◆ **Exercise description**
Everything from the line containing "Database (MySQL) is hosted on RDS." through the last line of the listing below should be returned exactly, except for pictures.

◆ **Available data**
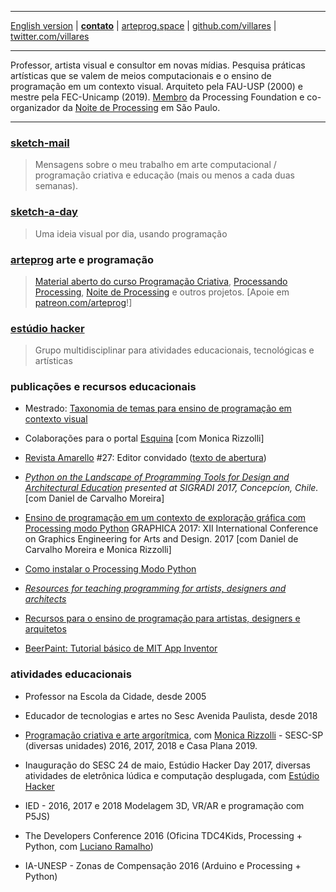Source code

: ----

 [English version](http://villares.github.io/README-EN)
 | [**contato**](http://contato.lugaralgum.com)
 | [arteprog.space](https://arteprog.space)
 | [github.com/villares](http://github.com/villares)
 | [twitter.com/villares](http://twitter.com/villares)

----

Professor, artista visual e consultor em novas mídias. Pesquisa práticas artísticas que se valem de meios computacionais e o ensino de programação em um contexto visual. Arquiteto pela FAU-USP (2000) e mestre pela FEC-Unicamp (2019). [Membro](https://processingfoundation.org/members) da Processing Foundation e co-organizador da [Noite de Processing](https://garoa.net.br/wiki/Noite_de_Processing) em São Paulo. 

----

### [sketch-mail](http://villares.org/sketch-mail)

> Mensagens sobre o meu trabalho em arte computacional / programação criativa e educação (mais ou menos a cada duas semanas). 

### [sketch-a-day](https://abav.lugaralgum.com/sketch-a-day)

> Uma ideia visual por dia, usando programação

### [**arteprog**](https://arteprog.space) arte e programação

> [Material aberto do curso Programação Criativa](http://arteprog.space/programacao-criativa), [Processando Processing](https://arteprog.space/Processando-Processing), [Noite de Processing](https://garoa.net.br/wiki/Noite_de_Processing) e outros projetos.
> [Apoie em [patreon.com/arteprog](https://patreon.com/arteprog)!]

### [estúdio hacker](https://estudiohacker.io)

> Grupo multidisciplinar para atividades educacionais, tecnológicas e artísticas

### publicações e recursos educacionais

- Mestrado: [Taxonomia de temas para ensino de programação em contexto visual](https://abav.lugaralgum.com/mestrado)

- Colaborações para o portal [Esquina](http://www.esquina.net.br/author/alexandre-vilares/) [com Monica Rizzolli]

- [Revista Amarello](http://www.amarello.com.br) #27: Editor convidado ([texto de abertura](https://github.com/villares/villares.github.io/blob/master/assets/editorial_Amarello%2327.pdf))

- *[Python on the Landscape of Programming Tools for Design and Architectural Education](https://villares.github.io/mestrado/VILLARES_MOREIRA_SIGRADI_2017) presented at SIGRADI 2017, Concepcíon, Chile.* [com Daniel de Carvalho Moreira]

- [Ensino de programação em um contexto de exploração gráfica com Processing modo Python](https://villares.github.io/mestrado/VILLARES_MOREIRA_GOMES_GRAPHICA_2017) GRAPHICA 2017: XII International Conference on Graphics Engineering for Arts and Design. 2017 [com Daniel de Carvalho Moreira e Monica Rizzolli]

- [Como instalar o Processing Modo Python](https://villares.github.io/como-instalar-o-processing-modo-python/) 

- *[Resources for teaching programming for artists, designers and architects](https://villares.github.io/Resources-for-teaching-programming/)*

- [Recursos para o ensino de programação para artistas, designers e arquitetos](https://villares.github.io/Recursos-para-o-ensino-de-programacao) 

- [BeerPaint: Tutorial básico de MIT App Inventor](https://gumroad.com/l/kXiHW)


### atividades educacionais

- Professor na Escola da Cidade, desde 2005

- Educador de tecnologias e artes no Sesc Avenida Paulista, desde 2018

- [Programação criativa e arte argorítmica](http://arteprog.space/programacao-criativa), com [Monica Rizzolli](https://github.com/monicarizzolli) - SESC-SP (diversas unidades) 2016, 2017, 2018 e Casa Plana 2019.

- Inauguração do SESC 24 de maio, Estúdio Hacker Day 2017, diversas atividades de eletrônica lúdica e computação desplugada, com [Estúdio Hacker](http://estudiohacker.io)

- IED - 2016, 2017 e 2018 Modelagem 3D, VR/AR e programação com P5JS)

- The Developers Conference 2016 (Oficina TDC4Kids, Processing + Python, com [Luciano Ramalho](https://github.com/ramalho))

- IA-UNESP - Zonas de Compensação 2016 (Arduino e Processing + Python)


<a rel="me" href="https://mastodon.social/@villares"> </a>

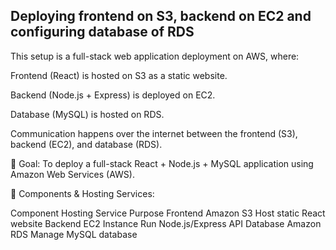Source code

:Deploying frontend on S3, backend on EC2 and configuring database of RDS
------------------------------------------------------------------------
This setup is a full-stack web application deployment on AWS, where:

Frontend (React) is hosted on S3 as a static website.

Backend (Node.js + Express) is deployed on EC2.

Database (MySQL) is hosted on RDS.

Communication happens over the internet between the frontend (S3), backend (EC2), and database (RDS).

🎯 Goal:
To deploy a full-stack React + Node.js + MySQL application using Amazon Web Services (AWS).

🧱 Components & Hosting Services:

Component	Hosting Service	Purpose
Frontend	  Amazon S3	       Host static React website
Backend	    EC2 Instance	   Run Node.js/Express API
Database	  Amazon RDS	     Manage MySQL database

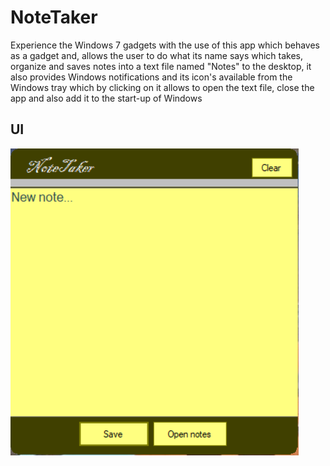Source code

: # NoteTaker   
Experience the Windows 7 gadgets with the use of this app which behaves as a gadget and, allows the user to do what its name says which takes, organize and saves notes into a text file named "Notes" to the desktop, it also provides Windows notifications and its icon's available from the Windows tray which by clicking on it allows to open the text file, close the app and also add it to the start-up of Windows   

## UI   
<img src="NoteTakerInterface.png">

◆ **Completed task**
Database (MySQL) is hosted on RDS.

Communication happens over the internet between the frontend (S3), backend (EC2), and database (RDS).

🎯 Goal:
To deploy a full-stack React + Node.js + MySQL application using Amazon Web Services (AWS).

🧱 Components & Hosting Services:

Component	Hosting Service	Purpose
Frontend	  Amazon S3	       Host static React website
Backend	    EC2 Instance	   Run Node.js/Express API
Database	  Amazon RDS	     Manage MySQL database

Source code

: # NoteTaker   
Experience the Windows 7 gadgets with the use of this app which behaves as a gadget and, allows the user to do what its name says which takes, organize and saves notes into a text file named "Notes" to the desktop, it also provides Windows notifications and its icon's available from the Windows tray which by clicking on it allows to open the text file, close the app and also add it to the start-up of Windows   

## UI   
<img src="NoteTakerInterface.png">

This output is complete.